Sometimes the TRUTH is damn ugly and I wonder how many people would R if they REALLY KNEW what was in their WS's hearts. I read months of texts from my WW communicating with the OM. I was the ENEMY and the way she actively tried to deceive me was beyond heartless. You don't even treat strangers, strictly from a human decency standpoint let alone me being her HUSBAND, the way she continued to lie and betrayed me post DDay. All the while, smiling in my face and asking for R.


----------



## MattMatt

DarkHoly said:


> Is that the one where the wife noticed that the tea container was just a bit off, and she noticed just very small things that were different?
> 
> I found that intriguing. I was amazed that someone was able to pick up on such details.


My wife would pick up on something like that. 

Even if something is a centimetre or two off, she notices it!


----------



## MattMatt

just got it 55 said:


> View attachment 20874
> 
> 
> I bought it hook line and sinker
> 
> 55


I think perhaps Rosie lied to herself, then she lied to others. 

A whole lot of stuff going on, there.


----------



## sidney2718

Jellybeans said:


> I can never remember the poster's name but it was the one (eons ago) about the man' who's wife was in an emotional affair with the guy long-distance and he was going to pay for her to go visit the guy and use his car while he stayed home with the kids so she could "get it out of her system" and hopefully decide to stay with him. Nothing we said stuck with him and he was essentially the poster boy for what NOT do do when your spouse is having an affair.


I believe that was Skyhawk. I don't know the final resolution but IIUC his wife went to see the other guy, spent a week or so with him, and came back totally repentant. Last I heard (PM) they were reconciling.

There are two lessons to be learned here. One is that piling up on the OP because he doesn't seem to understand the situation sometimes drives the OP away. The other is that sometimes the OP understands his wife better than we do, because we are working with categories and he's working with the real person.


----------



## weightlifter

sidney2718 said:


> I believe that was Skyhawk. I don't know the final resolution but IIUC his wife went to see the other guy, spent a week or so with him, and came back totally repentant.

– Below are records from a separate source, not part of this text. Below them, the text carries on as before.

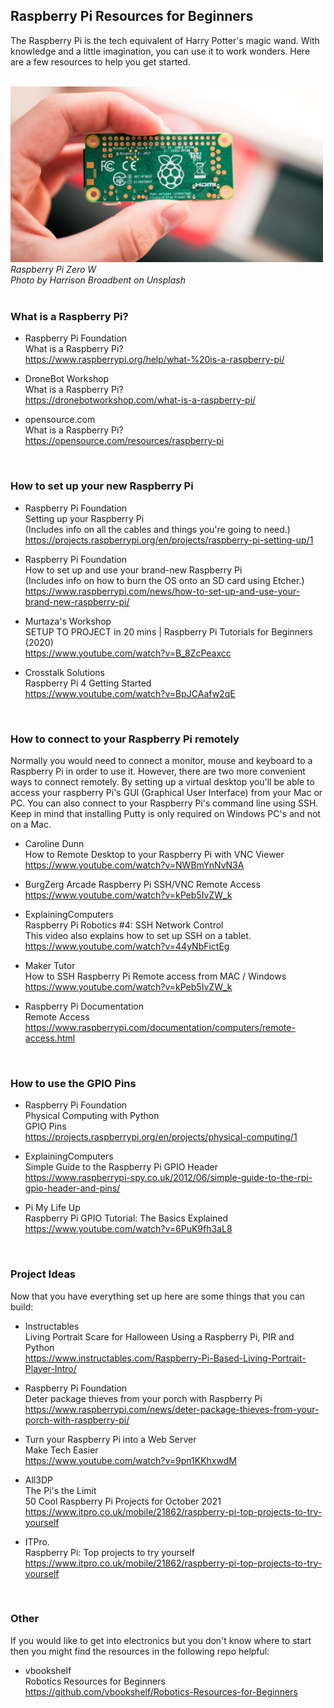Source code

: ## Raspberry Pi Resources for Beginners
The Raspberry Pi is the tech equivalent of Harry Potter's magic wand. With knowledge and a little imagination, you can use it to work wonders. Here are a few resources to help you get started.

<br>
<img src="https://github.com/vbookshelf/Raspberry-Pi-Resources-for-Beginners/blob/main/images/rpi.jpg" width="500"></img>
<i>Raspberry Pi Zero W<br>Photo by Harrison Broadbent on Unsplash</i><br>

<br>

### What is a Raspberry Pi?

- Raspberry Pi Foundation<br>
What is a Raspberry Pi?<br>
https://www.raspberrypi.org/help/what-%20is-a-raspberry-pi/

- DroneBot Workshop<br>
What is a Raspberry Pi?<br>
https://dronebotworkshop.com/what-is-a-raspberry-pi/

- opensource.com<br>
What is a Raspberry Pi?<br>
https://opensource.com/resources/raspberry-pi

<br>

### How to set up your new Raspberry Pi

- Raspberry Pi Foundation<br>
Setting up your Raspberry Pi<br>
(Includes info on all the cables and things you're going to need.)<br>
https://projects.raspberrypi.org/en/projects/raspberry-pi-setting-up/1

- Raspberry Pi Foundation<br>
How to set up and use your brand-new Raspberry Pi<br>
(Includes info on how to burn the OS onto an SD card using Etcher.)<br>
https://www.raspberrypi.com/news/how-to-set-up-and-use-your-brand-new-raspberry-pi/

- Murtaza's Workshop<br>
SETUP TO PROJECT in 20 mins | Raspberry Pi Tutorials for Beginners (2020)<br>
https://www.youtube.com/watch?v=B_8ZcPeaxcc


- Crosstalk Solutions<br>
Raspberry Pi 4 Getting Started<br>
https://www.youtube.com/watch?v=BpJCAafw2qE

<br>

### How to connect to your Raspberry Pi remotely
Normally you would need to connect a monitor, mouse and keyboard to a Raspberry Pi in order to use it. However, there are two more convenient ways to connect remotely. By setting up a virtual desktop you'll be able to access your raspberry Pi's GUI (Graphical User Interface) from your Mac or PC. You can also connect to your Raspberry Pi's command line using SSH. Keep in mind that installing Putty is only required on Windows PC's and not on a Mac.

- Caroline Dunn<br>
How to Remote Desktop to your Raspberry Pi with VNC Viewer<br>
https://www.youtube.com/watch?v=NWBmYnNvN3A

- BurgZerg Arcade
Raspberry Pi SSH/VNC Remote Access<br>
https://www.youtube.com/watch?v=kPeb5IvZW_k

- ExplainingComputers<br>
Raspberry Pi Robotics #4: SSH Network Control<br>
This video also explains how to set up SSH on a tablet.<br>
https://www.youtube.com/watch?v=44yNbFictEg

- Maker Tutor<br>
How to SSH Raspberry Pi Remote access from MAC / Windows<br>
https://www.youtube.com/watch?v=kPeb5IvZW_k

- Raspberry Pi Documentation<br>
Remote Access<br>
https://www.raspberrypi.com/documentation/computers/remote-access.html


<br>

### How to use the GPIO Pins

- Raspberry Pi Foundation<br>
Physical Computing with Python<br>
GPIO Pins<br>
https://projects.raspberrypi.org/en/projects/physical-computing/1

- ExplainingComputers<br>
Simple Guide to the Raspberry Pi GPIO Header<br>
https://www.raspberrypi-spy.co.uk/2012/06/simple-guide-to-the-rpi-gpio-header-and-pins/

- Pi My Life Up<br>
Raspberry Pi GPIO Tutorial: The Basics Explained<br>
https://www.youtube.com/watch?v=6PuK9fh3aL8


<br>


### Project Ideas
Now that you have everything set up here are some things that you can build:

- Instructables<br>
Living Portrait Scare for Halloween Using a Raspberry Pi, PIR and Python<br>
https://www.instructables.com/Raspberry-Pi-Based-Living-Portrait-Player-Intro/

- Raspberry Pi Foundation<br>
Deter package thieves from your porch with Raspberry Pi<br>
https://www.raspberrypi.com/news/deter-package-thieves-from-your-porch-with-raspberry-pi/

- Turn your Raspberry Pi into a Web Server<br>
Make Tech Easier<br>
https://www.youtube.com/watch?v=9pn1KKhxwdM


- All3DP<br>
The Pi's the Limit<br>
50 Cool Raspberry Pi Projects for October 2021<br>
https://www.itpro.co.uk/mobile/21862/raspberry-pi-top-projects-to-try-yourself

- ITPro.<br>
Raspberry Pi: Top projects to try yourself<br>
https://www.itpro.co.uk/mobile/21862/raspberry-pi-top-projects-to-try-yourself

<br>


### Other

If you would like to get into electronics but you don't know where to start then you might find the resources in the following repo helpful:

- vbookshelf<br>
Robotics Resources for Beginners<br>
https://github.com/vbookshelf/Robotics-Resources-for-Beginners


<br>



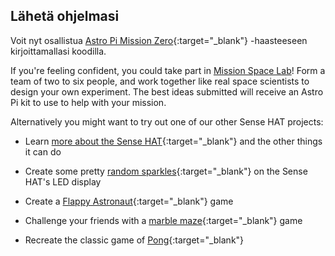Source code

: ## Lähetä ohjelmasi

Voit nyt osallistua [Astro Pi Mission Zero](https://astro-pi.org/fi/mission-zero){:target="_blank"} -haasteeseen kirjoittamallasi koodilla.

If you're feeling confident, you could take part in [Mission Space Lab](https://astro-pi.org/missions/space-lab/)! Form a team of two to six people, and work together like real space scientists to design your own experiment. The best ideas submitted will receive an Astro Pi kit to use to help with your mission.

Alternatively you might want to try out one of our other Sense HAT projects:

+ Learn [more about the Sense HAT](https://projects.raspberrypi.org/en/projects/getting-started-with-the-sense-hat){:target="_blank"} and the other things it can do

+ Create some pretty [random sparkles](https://projects.raspberrypi.org/en/projects/sense-hat-random-sparkles){:target="_blank"} on the Sense HAT's LED display

+ Create a [Flappy Astronaut](https://projects.raspberrypi.org/en/projects/flappy-astronaut){:target="_blank"} game

+ Challenge your friends with a [marble maze](https://projects.raspberrypi.org/en/projects/sense-hat-marble-maze){:target="_blank"} game

+ Recreate the classic game of [Pong](https://projects.raspberrypi.org/en/projects/sense-hat-pong){:target="_blank"}

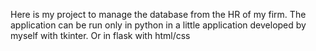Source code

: Here is my project to manage the database from the HR of my firm.
The application can be run only in python in a little application developed by myself with tkinter.
Or in flask with html/css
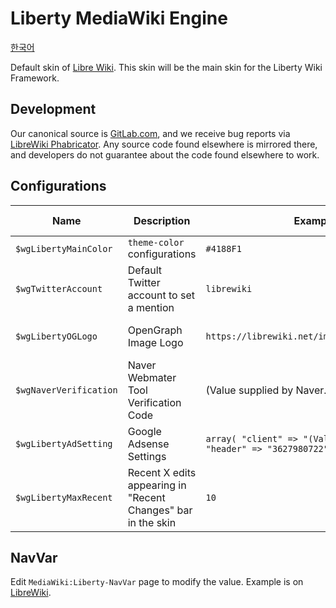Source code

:# Liberty MediaWiki Engine

[한국어](README.md)

Default skin of [Libre Wiki](https://librewiki.net). This skin will be the main skin for the Liberty Wiki Framework.

## Development

Our canonical source is [GitLab.com](https://gitlab.com/librewiki/Liberty-MW-Skin), and we receive bug reports via [LibreWiki Phabricator](https://issue.librewiki.net). Any source code found elsewhere is mirrored there, and developers do not guarantee about the code found elsewhere to work.

## Configurations

| Name | Description | Example Variable | Default Variable | 
| ---- | ---- | ---- | ---- |
| `$wgLibertyMainColor` | `theme-color` configurations | `#4188F1` | `#4188F1` |
| `$wgTwitterAccount` | Default Twitter account to set a mention | `librewiki` | (none) | 
| `$wgLibertyOGLogo` | OpenGraph Image Logo | `https://librewiki.net/images/6/6a/Libre_favicon.png` | (Value of `$wgLogo`) |
| `$wgNaverVerification` | Naver Webmater Tool Verification Code | (Value supplied by Naver.com) | (none) |
| `$wgLibertyAdSetting` | Google Adsense Settings | `array( "client" => "(Value supplied by Google)", "header" => "3627980722", "right" => "6581447128" )` | (none) |
| `$wgLibertyMaxRecent` | Recent X edits appearing in "Recent Changes" bar in the skin | `10` | `10` |

## NavVar

Edit `MediaWiki:Liberty-NavVar` page to modify the value. Example is on [LibreWiki](https://librewiki.net/wiki/MediaWiki:Liberty-Navbar).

Last I heard (PM) they were reconciling.
> 
> There are two lessons to be learned here. One is that piling up on the OP because he doesn't seem to understand the situation sometimes drives the OP away. The other is that sometimes the OP understands his wife better than we do, because we are working with categories and he's working with the real person.


Sorry, sending your spouse away to consumate an ea into a PA is ridiculous. I will agree however, that sometimes the piling on is well beyond excessive.

We had several of those. One guy with name oklahoma or something... Another more recent some guys wife supposedly only got to heavy petting... That may have been skyhawk. I dont believe it stopped at heavy petting. Come to think of it i think it was skyhawk... Of course they fvcked... Sad.


----------



## weightlifter

Inalways wonder how Logan3 is doing. He got piled on by a few and left. Hope he is doing ok.


----------



## Mr Blunt

*For those that love seeing Mr. Infidelity get his AZZ KICKED, read the very long Reconciliation thread by B1.*


This couple has given so much good information for the WS and the BS that it should be in book form for marriage counselors. Both are great writers and very honest and transparent.* By far the best post for those that want to get information about how to start rebuilding and reconciliation. *

There are a lot of other good posts by others, Mr. and Mrs. John Adams—30 years of R just to name one, on the reconciliation thread but B1 and EI are still kicking Mr. Infidelity in the AZZ and EI gives updates every so often. Their R is so successful that they are getting married again in a few months.


http://talkaboutmarriage.com/coping-infidelity/52974-reconciliation.html


----------



## Headspin

MattMatt said:


> I think perhaps Rosie lied to herself, then she lied to others.
> 
> A whole lot of stuff going on, there.


That thread was insane - watching good people on here getting drawn into her madness believing her was strangely compelling but very sad too 

Didn't she actually mange to pull someone from here in the 'real' world? Think they actually communicated outside of TAM 

Very weird :scratchhead:


----------



## LongWalk

http://talkaboutmarriage.com/coping-infidelity/54244-could-get-worse-than.html

Here is BadMemory's thread


----------



## MattMatt

Headspin said:


> That thread was insane - watching good people on here getting drawn into her madness believing her was strangely compelling but very sad too
> 
> Didn't she actually mange to pull someone from here in the 'real' world? Think they actually communicated outside of TAM
> 
> Very weird :scratchhead:


I think some of what she wrote was true, but I think she blurred fiction with reality to the extent that she lost sight of what was real.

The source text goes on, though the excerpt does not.